— Your task —
The required answer is each line in the entries below where "oder" occurs.

-- Information given follows --

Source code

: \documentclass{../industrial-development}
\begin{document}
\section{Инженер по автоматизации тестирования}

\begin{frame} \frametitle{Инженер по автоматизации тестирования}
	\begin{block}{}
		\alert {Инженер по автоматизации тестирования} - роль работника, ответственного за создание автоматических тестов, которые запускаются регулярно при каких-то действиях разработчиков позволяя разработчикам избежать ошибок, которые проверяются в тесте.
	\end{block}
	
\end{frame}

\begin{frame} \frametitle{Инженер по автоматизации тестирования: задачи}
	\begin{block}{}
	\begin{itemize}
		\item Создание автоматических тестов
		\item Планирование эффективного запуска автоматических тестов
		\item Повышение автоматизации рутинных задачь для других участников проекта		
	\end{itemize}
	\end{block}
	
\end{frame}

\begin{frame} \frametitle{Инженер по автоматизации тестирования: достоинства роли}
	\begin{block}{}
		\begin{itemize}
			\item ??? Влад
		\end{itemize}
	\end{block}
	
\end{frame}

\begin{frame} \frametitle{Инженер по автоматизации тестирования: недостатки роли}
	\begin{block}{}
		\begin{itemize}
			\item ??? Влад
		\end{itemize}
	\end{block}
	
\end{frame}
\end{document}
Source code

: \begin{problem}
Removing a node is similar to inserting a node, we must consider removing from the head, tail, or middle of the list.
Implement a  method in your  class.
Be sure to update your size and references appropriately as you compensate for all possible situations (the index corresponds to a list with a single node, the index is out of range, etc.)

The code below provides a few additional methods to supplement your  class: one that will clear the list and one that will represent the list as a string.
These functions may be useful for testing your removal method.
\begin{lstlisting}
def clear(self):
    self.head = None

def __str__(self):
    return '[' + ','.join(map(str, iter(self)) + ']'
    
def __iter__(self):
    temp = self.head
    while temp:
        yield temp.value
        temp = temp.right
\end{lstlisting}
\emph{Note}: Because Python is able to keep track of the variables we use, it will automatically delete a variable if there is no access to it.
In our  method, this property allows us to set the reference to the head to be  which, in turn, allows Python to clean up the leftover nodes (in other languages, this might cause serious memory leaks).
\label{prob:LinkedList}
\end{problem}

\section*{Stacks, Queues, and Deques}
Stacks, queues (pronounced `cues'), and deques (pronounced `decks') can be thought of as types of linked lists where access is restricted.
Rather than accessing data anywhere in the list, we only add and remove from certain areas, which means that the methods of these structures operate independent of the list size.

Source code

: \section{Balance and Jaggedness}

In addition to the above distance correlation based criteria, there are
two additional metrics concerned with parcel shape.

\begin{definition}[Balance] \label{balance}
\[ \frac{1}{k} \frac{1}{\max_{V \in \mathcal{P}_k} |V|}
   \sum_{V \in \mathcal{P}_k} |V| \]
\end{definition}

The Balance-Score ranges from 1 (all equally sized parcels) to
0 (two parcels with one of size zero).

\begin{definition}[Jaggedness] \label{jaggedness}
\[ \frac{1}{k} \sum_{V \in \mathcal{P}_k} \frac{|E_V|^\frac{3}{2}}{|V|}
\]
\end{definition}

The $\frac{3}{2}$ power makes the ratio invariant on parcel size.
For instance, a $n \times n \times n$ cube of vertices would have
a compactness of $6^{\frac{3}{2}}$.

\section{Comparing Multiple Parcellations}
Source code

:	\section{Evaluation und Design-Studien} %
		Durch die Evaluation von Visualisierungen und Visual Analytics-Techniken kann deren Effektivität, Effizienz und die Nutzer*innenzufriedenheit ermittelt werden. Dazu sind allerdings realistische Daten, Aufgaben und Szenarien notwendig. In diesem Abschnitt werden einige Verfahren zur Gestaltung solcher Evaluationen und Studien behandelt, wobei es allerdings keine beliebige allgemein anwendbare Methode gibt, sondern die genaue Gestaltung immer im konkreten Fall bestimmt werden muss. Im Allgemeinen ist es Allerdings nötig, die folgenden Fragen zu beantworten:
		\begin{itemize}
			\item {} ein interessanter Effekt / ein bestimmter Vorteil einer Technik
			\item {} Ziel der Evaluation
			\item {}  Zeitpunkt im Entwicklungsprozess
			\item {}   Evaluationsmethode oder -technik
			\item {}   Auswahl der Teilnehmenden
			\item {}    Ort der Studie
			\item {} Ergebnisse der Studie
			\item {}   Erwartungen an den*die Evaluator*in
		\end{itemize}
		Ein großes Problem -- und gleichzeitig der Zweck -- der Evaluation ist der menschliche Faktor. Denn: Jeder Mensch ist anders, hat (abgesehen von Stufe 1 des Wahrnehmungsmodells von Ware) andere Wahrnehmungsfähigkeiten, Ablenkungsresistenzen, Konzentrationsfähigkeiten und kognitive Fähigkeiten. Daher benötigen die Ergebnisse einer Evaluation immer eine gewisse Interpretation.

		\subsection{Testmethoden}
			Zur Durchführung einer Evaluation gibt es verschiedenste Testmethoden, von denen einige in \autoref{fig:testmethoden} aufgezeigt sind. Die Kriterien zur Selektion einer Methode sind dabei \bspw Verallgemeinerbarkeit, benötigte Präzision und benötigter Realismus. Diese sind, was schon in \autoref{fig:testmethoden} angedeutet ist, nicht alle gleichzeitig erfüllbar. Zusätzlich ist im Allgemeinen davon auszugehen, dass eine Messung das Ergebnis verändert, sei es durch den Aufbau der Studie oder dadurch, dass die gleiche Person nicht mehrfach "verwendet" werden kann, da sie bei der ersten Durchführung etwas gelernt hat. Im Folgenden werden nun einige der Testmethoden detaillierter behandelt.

-- Information given concluded --

— Problem solution —
			\item {}   Evaluationsmethode oder -technik
			Zur Durchführung einer Evaluation gibt es verschiedenste Testmethoden, von denen einige in \autoref{fig:testmethoden} aufgezeigt sind. Die Kriterien zur Selektion einer Methode sind dabei \bspw Verallgemeinerbarkeit, benötigte Präzision und benötigter Realismus. Diese sind, was schon in \autoref{fig:testmethoden} angedeutet ist, nicht alle gleichzeitig erfüllbar. Zusätzlich ist im Allgemeinen davon auszugehen, dass eine Messung das Ergebnis verändert, sei es durch den Aufbau der Studie oder dadurch, dass die gleiche Person nicht mehrfach "verwendet" werden kann, da sie bei der ersten Durchführung etwas gelernt hat. Im Folgenden werden nun einige der Testmethoden detaillierter behandelt.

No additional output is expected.